Data entries:
▼▼▼

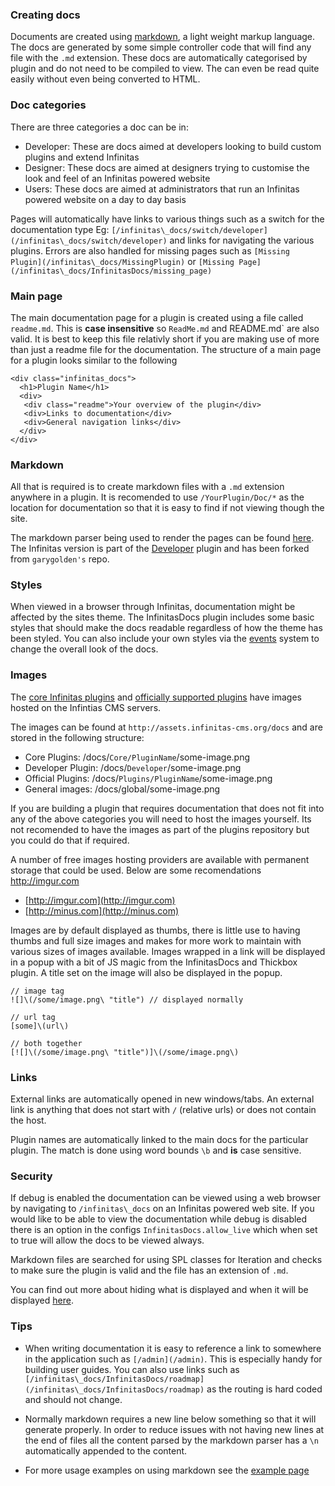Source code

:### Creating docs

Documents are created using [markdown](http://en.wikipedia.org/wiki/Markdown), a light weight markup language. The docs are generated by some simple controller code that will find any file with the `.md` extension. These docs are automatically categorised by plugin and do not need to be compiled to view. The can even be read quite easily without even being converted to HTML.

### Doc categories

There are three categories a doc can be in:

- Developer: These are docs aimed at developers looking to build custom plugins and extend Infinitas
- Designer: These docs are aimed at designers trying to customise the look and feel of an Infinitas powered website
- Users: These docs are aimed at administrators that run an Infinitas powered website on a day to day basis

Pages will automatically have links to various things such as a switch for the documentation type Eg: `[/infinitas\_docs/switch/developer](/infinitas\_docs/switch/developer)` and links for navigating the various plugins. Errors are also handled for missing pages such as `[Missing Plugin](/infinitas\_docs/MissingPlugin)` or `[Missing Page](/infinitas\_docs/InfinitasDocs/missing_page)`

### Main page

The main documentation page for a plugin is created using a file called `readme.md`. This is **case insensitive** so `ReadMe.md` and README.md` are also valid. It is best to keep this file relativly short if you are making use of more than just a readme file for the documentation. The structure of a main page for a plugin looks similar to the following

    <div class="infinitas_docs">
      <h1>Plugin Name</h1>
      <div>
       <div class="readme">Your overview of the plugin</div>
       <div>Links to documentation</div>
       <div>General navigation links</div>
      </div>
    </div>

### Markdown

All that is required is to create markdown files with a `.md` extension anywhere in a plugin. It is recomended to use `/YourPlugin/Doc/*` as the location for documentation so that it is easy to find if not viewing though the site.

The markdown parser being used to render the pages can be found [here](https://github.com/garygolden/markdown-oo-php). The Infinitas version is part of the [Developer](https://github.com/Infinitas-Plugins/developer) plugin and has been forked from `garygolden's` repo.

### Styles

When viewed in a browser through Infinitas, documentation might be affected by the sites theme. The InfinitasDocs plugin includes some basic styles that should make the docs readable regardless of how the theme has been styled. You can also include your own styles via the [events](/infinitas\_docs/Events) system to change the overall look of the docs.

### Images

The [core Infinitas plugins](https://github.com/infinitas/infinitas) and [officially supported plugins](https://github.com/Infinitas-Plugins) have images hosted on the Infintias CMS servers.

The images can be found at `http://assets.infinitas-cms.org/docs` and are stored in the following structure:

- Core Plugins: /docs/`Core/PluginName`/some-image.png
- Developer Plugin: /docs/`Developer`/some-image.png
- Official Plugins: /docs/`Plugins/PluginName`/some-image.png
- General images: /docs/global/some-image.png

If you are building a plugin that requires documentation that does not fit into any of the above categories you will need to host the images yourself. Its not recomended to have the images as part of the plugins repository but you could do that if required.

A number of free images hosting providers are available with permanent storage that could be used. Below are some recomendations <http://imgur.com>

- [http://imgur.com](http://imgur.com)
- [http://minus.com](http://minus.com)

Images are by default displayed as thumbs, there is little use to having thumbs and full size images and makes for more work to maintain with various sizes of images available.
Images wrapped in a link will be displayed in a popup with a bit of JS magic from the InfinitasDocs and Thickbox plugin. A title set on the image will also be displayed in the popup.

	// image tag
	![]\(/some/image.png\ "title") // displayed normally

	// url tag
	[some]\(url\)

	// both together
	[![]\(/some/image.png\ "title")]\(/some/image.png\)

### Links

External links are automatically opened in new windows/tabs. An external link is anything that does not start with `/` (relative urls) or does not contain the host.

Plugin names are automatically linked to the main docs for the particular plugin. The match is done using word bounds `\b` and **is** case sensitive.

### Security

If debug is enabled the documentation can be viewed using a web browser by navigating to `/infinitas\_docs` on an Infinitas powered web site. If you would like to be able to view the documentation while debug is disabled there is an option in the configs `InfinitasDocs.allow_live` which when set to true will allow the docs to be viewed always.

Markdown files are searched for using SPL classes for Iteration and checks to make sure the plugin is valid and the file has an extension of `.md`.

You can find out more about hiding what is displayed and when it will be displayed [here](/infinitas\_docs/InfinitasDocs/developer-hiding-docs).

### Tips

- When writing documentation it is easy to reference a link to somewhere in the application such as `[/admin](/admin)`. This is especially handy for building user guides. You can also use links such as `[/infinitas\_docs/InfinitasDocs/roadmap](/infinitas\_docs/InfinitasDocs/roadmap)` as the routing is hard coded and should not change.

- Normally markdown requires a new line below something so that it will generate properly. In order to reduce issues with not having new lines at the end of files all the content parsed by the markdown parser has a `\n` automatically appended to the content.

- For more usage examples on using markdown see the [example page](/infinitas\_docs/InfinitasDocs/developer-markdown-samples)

▲▲▲

TO DO: Your task is to restate, word for word, only those lines above that fall between the line holding "There are three" and the line holding "### Main page", inclusive.

WRITTEN ANSWER:
There are three categories a doc can be in:

- Developer: These are docs aimed at developers looking to build custom plugins and extend Infinitas
- Designer: These docs are aimed at designers trying to customise the look and feel of an Infinitas powered website
- Users: These docs are aimed at administrators that run an Infinitas powered website on a day to day basis

Pages will automatically have links to various things such as a switch for the documentation type Eg: `[/infinitas\_docs/switch/developer](/infinitas\_docs/switch/developer)` and links for navigating the various plugins. Errors are also handled for missing pages such as `[Missing Plugin](/infinitas\_docs/MissingPlugin)` or `[Missing Page](/infinitas\_docs/InfinitasDocs/missing_page)`

### Main page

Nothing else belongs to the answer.